Provided entries
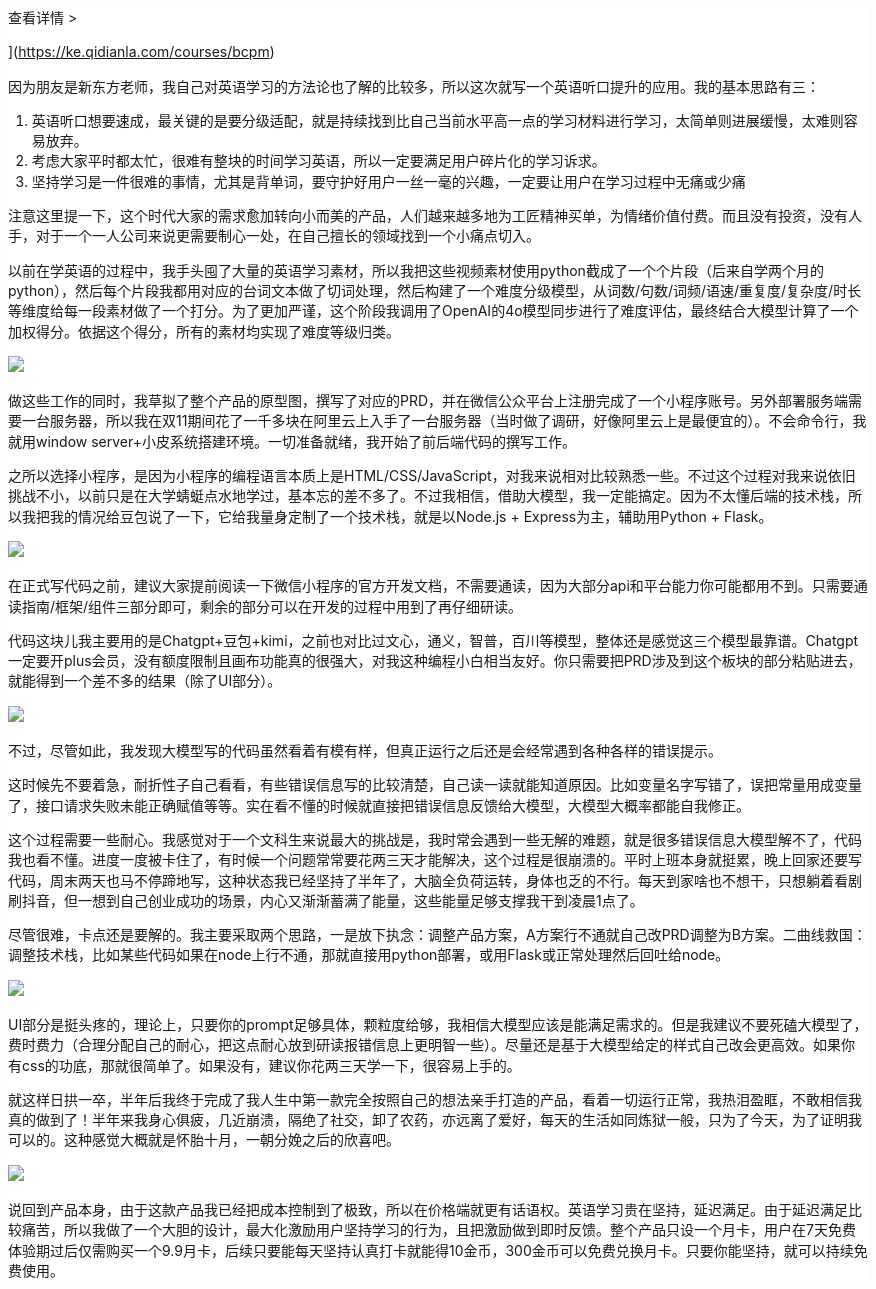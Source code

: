 查看详情 >

](https://ke.qidianla.com/courses/bcpm)

因为朋友是新东方老师，我自己对英语学习的方法论也了解的比较多，所以这次就写一个英语听口提升的应用。我的基本思路有三：

1.  英语听口想要速成，最关键的是要分级适配，就是持续找到比自己当前水平高一点的学习材料进行学习，太简单则进展缓慢，太难则容易放弃。
2.  考虑大家平时都太忙，很难有整块的时间学习英语，所以一定要满足用户碎片化的学习诉求。
3.  坚持学习是一件很难的事情，尤其是背单词，要守护好用户一丝一毫的兴趣，一定要让用户在学习过程中无痛或少痛

注意这里提一下，这个时代大家的需求愈加转向小而美的产品，人们越来越多地为工匠精神买单，为情绪价值付费。而且没有投资，没有人手，对于一个一人公司来说更需要制心一处，在自己擅长的领域找到一个小痛点切入。

以前在学英语的过程中，我手头囤了大量的英语学习素材，所以我把这些视频素材使用python截成了一个个片段（后来自学两个月的python），然后每个片段我都用对应的台词文本做了切词处理，然后构建了一个难度分级模型，从词数/句数/词频/语速/重复度/复杂度/时长等维度给每一段素材做了一个打分。为了更加严谨，这个阶段我调用了OpenAI的4o模型同步进行了难度评估，最终结合大模型计算了一个加权得分。依据这个得分，所有的素材均实现了难度等级归类。

![](https://image.woshipm.com/2025/02/09/19e4b388-e69d-11ef-ac5b-00163e09d72f.png)

做这些工作的同时，我草拟了整个产品的原型图，撰写了对应的PRD，并在微信公众平台上注册完成了一个小程序账号。另外部署服务端需要一台服务器，所以我在双11期间花了一千多块在阿里云上入手了一台服务器（当时做了调研，好像阿里云上是最便宜的）。不会命令行，我就用window server+小皮系统搭建环境。一切准备就绪，我开始了前后端代码的撰写工作。

之所以选择小程序，是因为小程序的编程语言本质上是HTML/CSS/JavaScript，对我来说相对比较熟悉一些。不过这个过程对我来说依旧挑战不小，以前只是在大学蜻蜓点水地学过，基本忘的差不多了。不过我相信，借助大模型，我一定能搞定。因为不太懂后端的技术栈，所以我把我的情况给豆包说了一下，它给我量身定制了一个技术栈，就是以Node.js + Express为主，辅助用Python + Flask。

![](https://image.woshipm.com/2025/02/09/70379626-e69b-11ef-ac1c-00163e09d72f.png)

在正式写代码之前，建议大家提前阅读一下微信小程序的官方开发文档，不需要通读，因为大部分api和平台能力你可能都用不到。只需要通读指南/框架/组件三部分即可，剩余的部分可以在开发的过程中用到了再仔细研读。

代码这块儿我主要用的是Chatgpt+豆包+kimi，之前也对比过文心，通义，智普，百川等模型，整体还是感觉这三个模型最靠谱。Chatgpt一定要开plus会员，没有额度限制且画布功能真的很强大，对我这种编程小白相当友好。你只需要把PRD涉及到这个板块的部分粘贴进去，就能得到一个差不多的结果（除了UI部分）。

![](https://image.woshipm.com/2025/02/09/81708f86-e69d-11ef-b250-00163e09d72f.png)

不过，尽管如此，我发现大模型写的代码虽然看着有模有样，但真正运行之后还是会经常遇到各种各样的错误提示。

这时候先不要着急，耐折性子自己看看，有些错误信息写的比较清楚，自己读一读就能知道原因。比如变量名字写错了，误把常量用成变量了，接口请求失败未能正确赋值等等。实在看不懂的时候就直接把错误信息反馈给大模型，大模型大概率都能自我修正。

这个过程需要一些耐心。我感觉对于一个文科生来说最大的挑战是，我时常会遇到一些无解的难题，就是很多错误信息大模型解不了，代码我也看不懂。进度一度被卡住了，有时候一个问题常常要花两三天才能解决，这个过程是很崩溃的。平时上班本身就挺累，晚上回家还要写代码，周末两天也马不停蹄地写，这种状态我已经坚持了半年了，大脑全负荷运转，身体也乏的不行。每天到家啥也不想干，只想躺着看剧刷抖音，但一想到自己创业成功的场景，内心又渐渐蓄满了能量，这些能量足够支撑我干到凌晨1点了。

尽管很难，卡点还是要解的。我主要采取两个思路，一是放下执念：调整产品方案，A方案行不通就自己改PRD调整为B方案。二曲线救国：调整技术栈，比如某些代码如果在node上行不通，那就直接用python部署，或用Flask或正常处理然后回吐给node。

![](https://image.woshipm.com/2025/02/09/1469f5cc-e6a1-11ef-a93a-00163e09d72f.png)

UI部分是挺头疼的，理论上，只要你的prompt足够具体，颗粒度给够，我相信大模型应该是能满足需求的。但是我建议不要死磕大模型了，费时费力（合理分配自己的耐心，把这点耐心放到研读报错信息上更明智一些）。尽量还是基于大模型给定的样式自己改会更高效。如果你有css的功底，那就很简单了。如果没有，建议你花两三天学一下，很容易上手的。

就这样日拱一卒，半年后我终于完成了我人生中第一款完全按照自己的想法亲手打造的产品，看着一切运行正常，我热泪盈眶，不敢相信我真的做到了！半年来我身心俱疲，几近崩溃，隔绝了社交，卸了农药，亦远离了爱好，每天的生活如同炼狱一般，只为了今天，为了证明我可以的。这种感觉大概就是怀胎十月，一朝分娩之后的欣喜吧。

![](https://image.woshipm.com/2025/02/09/bf6286ce-e6a1-11ef-ac1c-00163e09d72f.png)

说回到产品本身，由于这款产品我已经把成本控制到了极致，所以在价格端就更有话语权。英语学习贵在坚持，延迟满足。由于延迟满足比较痛苦，所以我做了一个大胆的设计，最大化激励用户坚持学习的行为，且把激励做到即时反馈。整个产品只设一个月卡，用户在7天免费体验期过后仅需购买一个9.9月卡，后续只要能每天坚持认真打卡就能得10金币，300金币可以免费兑换月卡。只要你能坚持，就可以持续免费使用。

Work instructions
Return the data exactly. Pictures stay out.

Solved problem
Source code

: 查看详情 >

](https://ke.qidianla.com/courses/bcpm)

因为朋友是新东方老师，我自己对英语学习的方法论也了解的比较多，所以这次就写一个英语听口提升的应用。我的基本思路有三：

1.  英语听口想要速成，最关键的是要分级适配，就是持续找到比自己当前水平高一点的学习材料进行学习，太简单则进展缓慢，太难则容易放弃。
2.  考虑大家平时都太忙，很难有整块的时间学习英语，所以一定要满足用户碎片化的学习诉求。
3.  坚持学习是一件很难的事情，尤其是背单词，要守护好用户一丝一毫的兴趣，一定要让用户在学习过程中无痛或少痛

注意这里提一下，这个时代大家的需求愈加转向小而美的产品，人们越来越多地为工匠精神买单，为情绪价值付费。而且没有投资，没有人手，对于一个一人公司来说更需要制心一处，在自己擅长的领域找到一个小痛点切入。

以前在学英语的过程中，我手头囤了大量的英语学习素材，所以我把这些视频素材使用python截成了一个个片段（后来自学两个月的python），然后每个片段我都用对应的台词文本做了切词处理，然后构建了一个难度分级模型，从词数/句数/词频/语速/重复度/复杂度/时长等维度给每一段素材做了一个打分。为了更加严谨，这个阶段我调用了OpenAI的4o模型同步进行了难度评估，最终结合大模型计算了一个加权得分。依据这个得分，所有的素材均实现了难度等级归类。

![](https://image.woshipm.com/2025/02/09/19e4b388-e69d-11ef-ac5b-00163e09d72f.png)

做这些工作的同时，我草拟了整个产品的原型图，撰写了对应的PRD，并在微信公众平台上注册完成了一个小程序账号。另外部署服务端需要一台服务器，所以我在双11期间花了一千多块在阿里云上入手了一台服务器（当时做了调研，好像阿里云上是最便宜的）。不会命令行，我就用window server+小皮系统搭建环境。一切准备就绪，我开始了前后端代码的撰写工作。

之所以选择小程序，是因为小程序的编程语言本质上是HTML/CSS/JavaScript，对我来说相对比较熟悉一些。不过这个过程对我来说依旧挑战不小，以前只是在大学蜻蜓点水地学过，基本忘的差不多了。不过我相信，借助大模型，我一定能搞定。因为不太懂后端的技术栈，所以我把我的情况给豆包说了一下，它给我量身定制了一个技术栈，就是以Node.js + Express为主，辅助用Python + Flask。

![](https://image.woshipm.com/2025/02/09/70379626-e69b-11ef-ac1c-00163e09d72f.png)

在正式写代码之前，建议大家提前阅读一下微信小程序的官方开发文档，不需要通读，因为大部分api和平台能力你可能都用不到。只需要通读指南/框架/组件三部分即可，剩余的部分可以在开发的过程中用到了再仔细研读。

代码这块儿我主要用的是Chatgpt+豆包+kimi，之前也对比过文心，通义，智普，百川等模型，整体还是感觉这三个模型最靠谱。Chatgpt一定要开plus会员，没有额度限制且画布功能真的很强大，对我这种编程小白相当友好。你只需要把PRD涉及到这个板块的部分粘贴进去，就能得到一个差不多的结果（除了UI部分）。

![](https://image.woshipm.com/2025/02/09/81708f86-e69d-11ef-b250-00163e09d72f.png)

不过，尽管如此，我发现大模型写的代码虽然看着有模有样，但真正运行之后还是会经常遇到各种各样的错误提示。

这时候先不要着急，耐折性子自己看看，有些错误信息写的比较清楚，自己读一读就能知道原因。比如变量名字写错了，误把常量用成变量了，接口请求失败未能正确赋值等等。实在看不懂的时候就直接把错误信息反馈给大模型，大模型大概率都能自我修正。

这个过程需要一些耐心。我感觉对于一个文科生来说最大的挑战是，我时常会遇到一些无解的难题，就是很多错误信息大模型解不了，代码我也看不懂。进度一度被卡住了，有时候一个问题常常要花两三天才能解决，这个过程是很崩溃的。平时上班本身就挺累，晚上回家还要写代码，周末两天也马不停蹄地写，这种状态我已经坚持了半年了，大脑全负荷运转，身体也乏的不行。每天到家啥也不想干，只想躺着看剧刷抖音，但一想到自己创业成功的场景，内心又渐渐蓄满了能量，这些能量足够支撑我干到凌晨1点了。

尽管很难，卡点还是要解的。我主要采取两个思路，一是放下执念：调整产品方案，A方案行不通就自己改PRD调整为B方案。二曲线救国：调整技术栈，比如某些代码如果在node上行不通，那就直接用python部署，或用Flask或正常处理然后回吐给node。

![](https://image.woshipm.com/2025/02/09/1469f5cc-e6a1-11ef-a93a-00163e09d72f.png)

UI部分是挺头疼的，理论上，只要你的prompt足够具体，颗粒度给够，我相信大模型应该是能满足需求的。但是我建议不要死磕大模型了，费时费力（合理分配自己的耐心，把这点耐心放到研读报错信息上更明智一些）。尽量还是基于大模型给定的样式自己改会更高效。如果你有css的功底，那就很简单了。如果没有，建议你花两三天学一下，很容易上手的。

就这样日拱一卒，半年后我终于完成了我人生中第一款完全按照自己的想法亲手打造的产品，看着一切运行正常，我热泪盈眶，不敢相信我真的做到了！半年来我身心俱疲，几近崩溃，隔绝了社交，卸了农药，亦远离了爱好，每天的生活如同炼狱一般，只为了今天，为了证明我可以的。这种感觉大概就是怀胎十月，一朝分娩之后的欣喜吧。

![](https://image.woshipm.com/2025/02/09/bf6286ce-e6a1-11ef-ac1c-00163e09d72f.png)

说回到产品本身，由于这款产品我已经把成本控制到了极致，所以在价格端就更有话语权。英语学习贵在坚持，延迟满足。由于延迟满足比较痛苦，所以我做了一个大胆的设计，最大化激励用户坚持学习的行为，且把激励做到即时反馈。整个产品只设一个月卡，用户在7天免费体验期过后仅需购买一个9.9月卡，后续只要能每天坚持认真打卡就能得10金币，300金币可以免费兑换月卡。只要你能坚持，就可以持续免费使用。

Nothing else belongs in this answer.